ORLANDO, Fla. – After their afternoon prayers, members of the Islamic Society of Central Florida double-checked the moon-walk ride, unfolded American flag paper tablecloths and began barbecuing chicken for a Fourth of July open house for the larger Orlando community.
The celebration, the first of its kind for central Florida’s burgeoning Muslim community, was as much about allowing non-Muslims to learn about them as it was about fireworks and flag-waving.
“We’re trying to break down stereotypes,” said Areej Zufari, director of communications for the group.
The war in Iraq and the aftermath of the Sept. 11 attacks left many American Muslims concerned about their acceptance in the United States. Last month, a Muslim woman in Freeport, Ill., and a Muslim man in San Diego were reported to have been attacked by people who shouted anti-Muslim slurs.
“There’s a lot going on in the world, and we thought this was an appropriate way to reaffirm our American values,” Zufari said.

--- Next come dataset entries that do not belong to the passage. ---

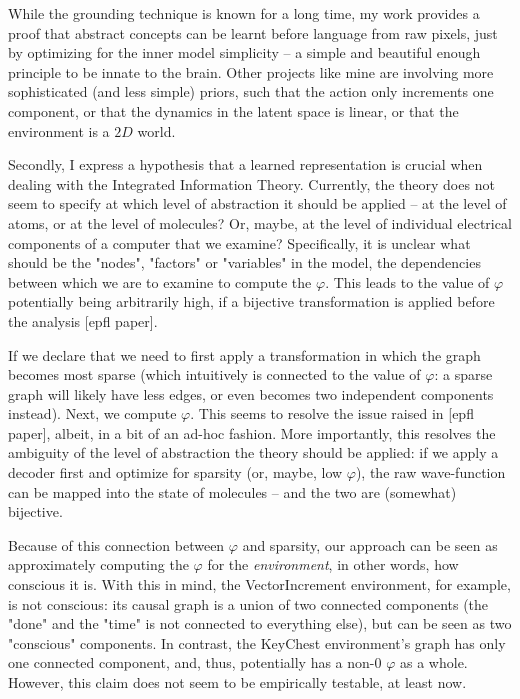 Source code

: \documentclass[a4paper,11pt,oneside]{report}
\begin{document}
While the grounding technique is known for a long time, my work provides a proof that abstract concepts can be learnt before language from raw pixels, just by optimizing for the inner model simplicity -- a simple and beautiful enough principle to be innate to the brain. Other projects like mine are involving more sophisticated (and less simple) priors, such that the action only increments one component, or that the dynamics in the latent space is linear, or that the environment is a $2D$ world.

Secondly, I express a hypothesis that a learned representation is crucial when dealing with the Integrated Information Theory. Currently, the theory does not seem to specify at which level of abstraction it should be applied -- at the level of atoms, or at the level of molecules? Or, maybe, at the level of individual electrical components of a computer that we examine? Specifically, it is unclear what should be the "nodes", "factors" or "variables" in the model, the dependencies between which we are to examine to compute the $\varphi$. This leads to the value of $\varphi$ potentially being arbitrarily high, if a bijective transformation is applied before the analysis [epfl paper].

If we declare that we need to first apply a transformation in which the graph becomes most sparse (which intuitively is connected to the value of $\varphi$: a sparse graph will likely have less edges, or even becomes two independent components instead). Next, we compute $\varphi$. This seems to resolve the issue raised in [epfl paper], albeit, in a bit of an ad-hoc fashion. More importantly, this resolves the ambiguity of the level of abstraction the theory should be applied: if we apply a decoder first and optimize for sparsity (or, maybe, low $\varphi$), the raw wave-function can be mapped into the state of molecules -- and the two are (somewhat) bijective.

Because of this connection between $\varphi$ and sparsity, our approach can be seen as approximately computing the $\varphi$ for the {\em environment}, in other words, how conscious it is. With this in mind, the VectorIncrement environment, for example, is not conscious: its causal graph is a union of two connected components (the "done" and the "time" is not connected to everything else), but can be seen as two "conscious" components. In contrast, the KeyChest environment's graph has only one connected component, and, thus, potentially has a non-$0$ $\varphi$ as a whole. However, this claim does not seem to be empirically testable, at least now.
\end{document}
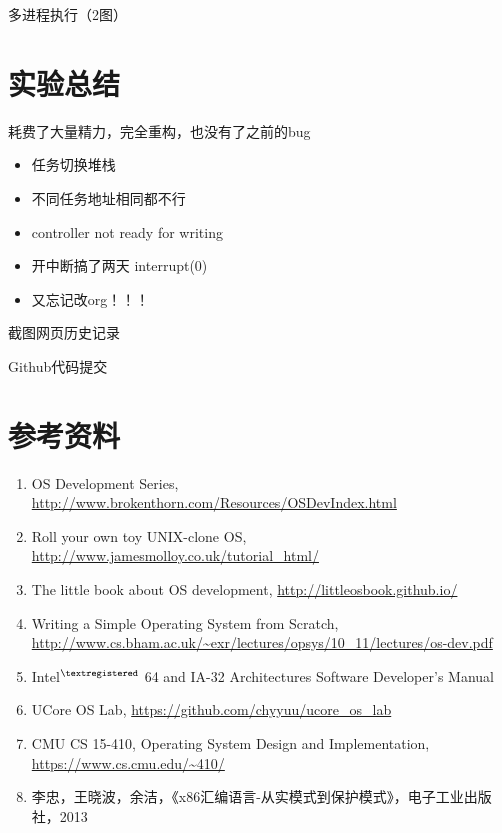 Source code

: \documentclass[logo,reportComp]{thesis}
\begin{document}
多进程执行（2图）

\section{实验总结}
耗费了大量精力，完全重构，也没有了之前的bug

\begin{itemize}
\item 任务切换堆栈
\item 不同任务地址相同都不行
\item controller not ready for writing
\item 开中断搞了两天 interrupt(0)
\item 又忘记改org！！！
\end{itemize}

截图网页历史记录

Github代码提交

\section{参考资料}
\begin{enumerate}
	\item OS Development Series, \url{http://www.brokenthorn.com/Resources/OSDevIndex.html}
	\item Roll your own toy UNIX-clone OS, \url{http://www.jamesmolloy.co.uk/tutorial_html/}
	\item The little book about OS development, \url{http://littleosbook.github.io/}
	\item Writing a Simple Operating System from Scratch, \url{http://www.cs.bham.ac.uk/~exr/lectures/opsys/10_11/lectures/os-dev.pdf}
	\item Intel$^{\textregistered}$ 64 and IA-32 Architectures Software Developer's Manual
	\item UCore OS Lab, \url{https://github.com/chyyuu/ucore_os_lab}
	\item CMU CS 15-410, Operating System Design and Implementation, \url{https://www.cs.cmu.edu/~410/}
	\item 李忠，王晓波，余洁，《x86汇编语言-从实模式到保护模式》，电子工业出版社，2013
\end{enumerate}
\end{document}
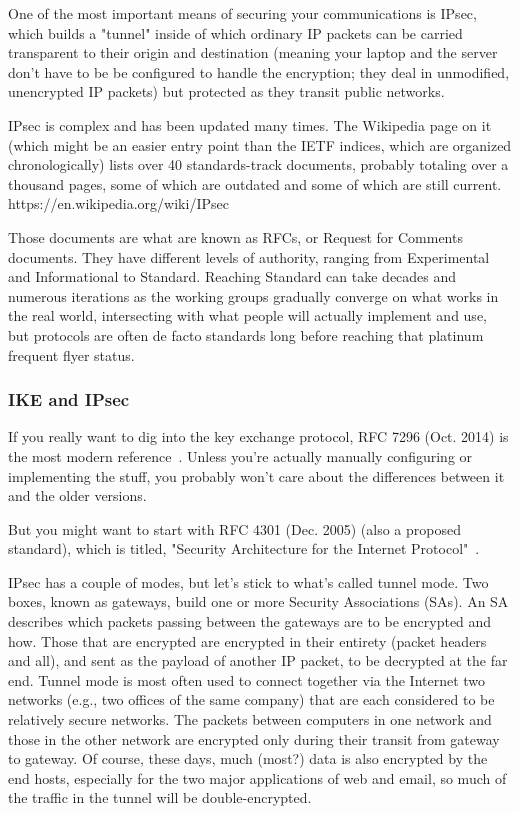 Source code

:\documentclass[%
 aip,
 jmp,%
 amsmath,amssymb,
 reprint,%
]{revtex4-1}
\begin{document}
One of the most important means of securing your communications is
IPsec, which builds a "tunnel" inside of which ordinary IP packets can
be carried transparent to their origin and destination (meaning your
laptop and the server don't have to be be configured to handle the
encryption; they deal in unmodified, unencrypted IP packets) but
protected as they transit public networks.

IPsec is complex and has been updated many times.  The Wikipedia page
on it (which might be an easier entry point than the IETF indices,
which are organized chronologically) lists over 40 standards-track
documents, probably totaling over a thousand pages, some of which are
outdated and some of which are still current.
https://en.wikipedia.org/wiki/IPsec

Those documents are what are known as RFCs, or Request for Comments
documents.  They have different levels of authority, ranging from
Experimental and Informational to Standard.  Reaching Standard can
take decades and numerous iterations as the working groups gradually
converge on what works in the real world, intersecting with what
people will actually implement and use, but protocols are often de
facto standards long before reaching that platinum frequent flyer
status.

\subsubsection{IKE and IPsec}

If you really want to dig into the key exchange protocol, RFC 7296
(Oct. 2014) is the most modern reference~\cite{RFC7296}.  Unless
you're actually manually configuring or implementing the stuff, you
probably won't care about the differences between it and the older
versions.

But you might want to start with RFC 4301 (Dec. 2005) (also a proposed
standard), which is titled, "Security Architecture for the Internet
Protocol"~\cite{RFC4301}.

IPsec has a couple of modes, but let's stick to what's called tunnel
mode.  Two boxes, known as gateways, build one or more Security
Associations (SAs). An SA describes which packets passing between the
gateways are to be encrypted and how.  Those that are encrypted are
encrypted in their entirety (packet headers and all), and sent as the
payload of another IP packet, to be decrypted at the far end.  Tunnel
mode is most often used to connect together via the Internet two
networks (e.g., two offices of the same company) that are each
considered to be relatively secure networks.  The packets between
computers in one network and those in the other network are encrypted
only during their transit from gateway to gateway.  Of course, these
days, much (most?) data is also encrypted by the end hosts, especially
for the two major applications of web and email, so much of the
traffic in the tunnel will be double-encrypted.
\end{document}
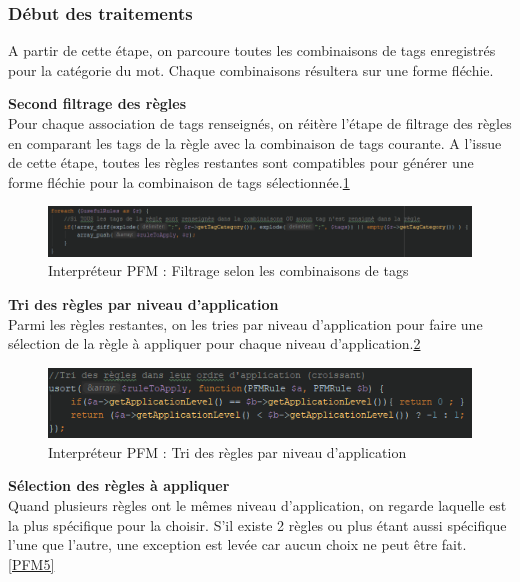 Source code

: \documentclass[12pt,a4paper]{article}
\begin{document}
    \subsubsection{Début des traitements}
    A partir de cette étape, on parcoure toutes les combinaisons de tags enregistrés pour la catégorie du mot. Chaque combinaisons résultera sur une forme fléchie.

    \textbf{Second filtrage des règles} \\
    Pour chaque association de tags renseignés, on réitère l'étape de filtrage des règles en comparant les tags de la règle avec la combinaison de tags courante.
    A l'issue de cette étape, toutes les règles restantes sont compatibles pour générer une forme fléchie pour la combinaison de tags sélectionnée.\ref{PFM3}

    \begin{figure}[h]
        \centering
        \includegraphics[width=150mm]{img/interpreteur_Filtrage2.PNG}
        \caption{Interpréteur PFM : Filtrage selon les combinaisons de tags}
        \label{PFM3}
    \end{figure}

    \textbf{Tri des règles par niveau d'application} \\
    Parmi les règles restantes, on les tries par niveau d'application pour faire une sélection de la règle à appliquer pour chaque niveau d'application.\ref{PFM4}

    \begin{figure}[h]
        \centering
        \includegraphics[width=150mm]{img/interpreteur_tri.PNG}
        \caption{Interpréteur PFM : Tri des règles par niveau d'application}
        \label{PFM4}
    \end{figure}

    \textbf{Sélection des règles à appliquer} \\
    Quand plusieurs règles ont le mêmes niveau d'application, on regarde laquelle est la plus spécifique pour la choisir.
    S'il existe 2 règles ou plus étant aussi spécifique l'une que l'autre, une exception est levée car aucun choix ne peut être fait.\ref{PFM5}
\end{document}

During the celebration, a local broadcast personality read the Declaration of Independence, firefighters allowed children to explore a firetruck and children bounced on the moon-walk ride.
Small plastic American flags were draped along fences leading to the center’s main building. Tables were set up to register voters and to solicit blood donors for the American Red Cross, which was receiving the proceeds from the festival. Children waited in line beside the cotton candy machine.
A fierce thunderstorm moved the festival inside, but it didn’t dampen any spirits.
Ann Franklin and her husband, David Peiper, brought their two children.
“Under what circumstances would I have a chance to come here? C’mon, I’m Jewish,” said Franklin, a financial adviser whose mother is friends with Zufari’s mother.
Franklin said she was impressed that the Muslim community had the courage to open their doors to the public.
“It takes some guts because they don’t know who is going to show up,” Franklin said.